- Rendered images with source text -
+-------+
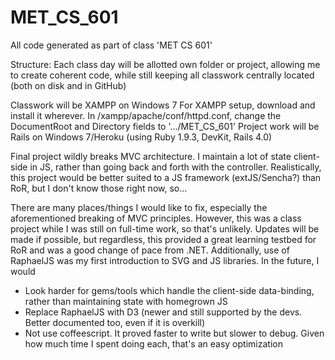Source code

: MET_CS_601
==========

All code generated as part of class 'MET CS 601'

Structure:
	Each class day will be allotted own folder or project, allowing me to create coherent code,
	while still keeping all classwork centrally located (both on disk and in GitHub)
	
Classwork will be XAMPP on Windows 7
	For XAMPP setup, download and install it wherever.  In /xampp/apache/conf/httpd.conf, 
	change the DocumentRoot and Directory fields to '.../MET_CS_601' 
Project work will be Rails on Windows 7/Heroku (using Ruby 1.9.3, DevKit, Rails 4.0)

Final project wildly breaks MVC architecture.  I maintain a lot of state client-side in JS, rather than going back and forth with the controller.  Realistically, this project would be better suited to a JS framework (extJS/Sencha?) than RoR, but I don't know those right now, so...

There are many places/things I would like to fix, especially the aforementioned breaking of MVC principles.  However, this was a class project while I was still on full-time work, so that's unlikely.  Updates will be made if possible, but regardless, this provided a great learning testbed for RoR and was a good change of pace from .NET.  Additionally, use of RaphaelJS was my first introduction to SVG and JS libraries.  In the future, I would
* Look harder for gems/tools which handle the client-side data-binding, rather than maintaining state with homegrown JS
* Replace RaphaelJS with D3 (newer and still supported by the devs.  Better documented too, even if it is overkill)
* Not use coffeescript.  It proved faster to write but slower to debug.  Given how much time I spent doing each, that's an easy optimization

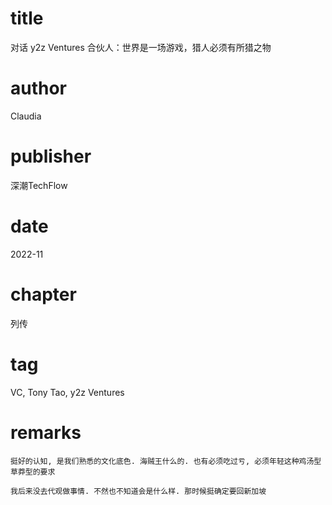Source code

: # title
对话 y2z Ventures 合伙人：世界是一场游戏，猎人必须有所猎之物

# author
Claudia

# publisher
深潮TechFlow

# date
2022-11

# chapter
列传

# tag
VC, Tony Tao, y2z Ventures

# remarks
`挺好的认知, 是我们熟悉的文化底色. 海贼王什么的. 也有必须吃过亏, 必须年轻这种鸡汤型草莽型的要求`

`我后来没去代观做事情. 不然也不知道会是什么样. 那时候挺确定要回新加坡`
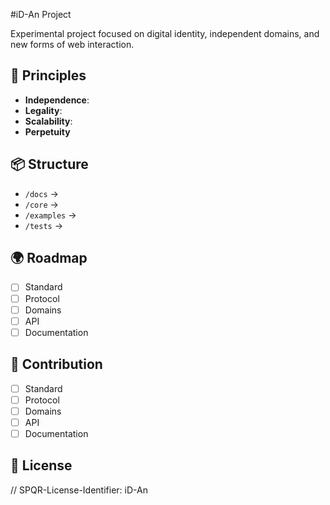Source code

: #iD-An Project

Experimental project focused on digital identity, independent domains, and new forms of web interaction.

## 🔑 Principles
- **Independence**:
- **Legality**:
- **Scalability**:
- **Perpetuity**

## 📦 Structure
- `/docs` →
- `/core` →
- `/examples` →
- `/tests` →

## 🌍 Roadmap
- [ ] Standard
- [ ] Protocol
- [ ] Domains
- [ ] API
- [ ] Documentation

## 🤝 Contribution
- [ ] Standard
- [ ] Protocol
- [ ] Domains
- [ ] API
- [ ] Documentation

## 📜 License
// SPQR-License-Identifier: iD-An
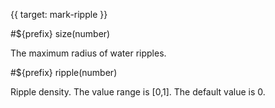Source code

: {{ target: mark-ripple }}

#${prefix} size(number)

The maximum radius of water ripples.

#${prefix} ripple(number)

Ripple density. The value range is [0,1]. The default value is 0.
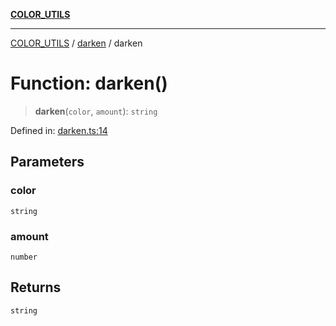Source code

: [**COLOR_UTILS**](../../README.md)

***

[COLOR_UTILS](../../README.md) / [darken](../README.md) / darken

# Function: darken()

> **darken**(`color`, `amount`): `string`

Defined in: [darken.ts:14](https://github.com/dailker/everyutil/blob/7c30ec40bbb398255a9be572db0a537e8bcb9c11/src/color/darken.ts#L14)

## Parameters

### color

`string`

### amount

`number`

## Returns

`string`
+-------+
- Exercise aim -
Gather all lines from the records above in which "time" appears.

- Written solution -
There are many places/things I would like to fix, especially the aforementioned breaking of MVC principles.  However, this was a class project while I was still on full-time work, so that's unlikely.  Updates will be made if possible, but regardless, this provided a great learning testbed for RoR and was a good change of pace from .NET.  Additionally, use of RaphaelJS was my first introduction to SVG and JS libraries.  In the future, I would
* Not use coffeescript.  It proved faster to write but slower to debug.  Given how much time I spent doing each, that's an easy optimization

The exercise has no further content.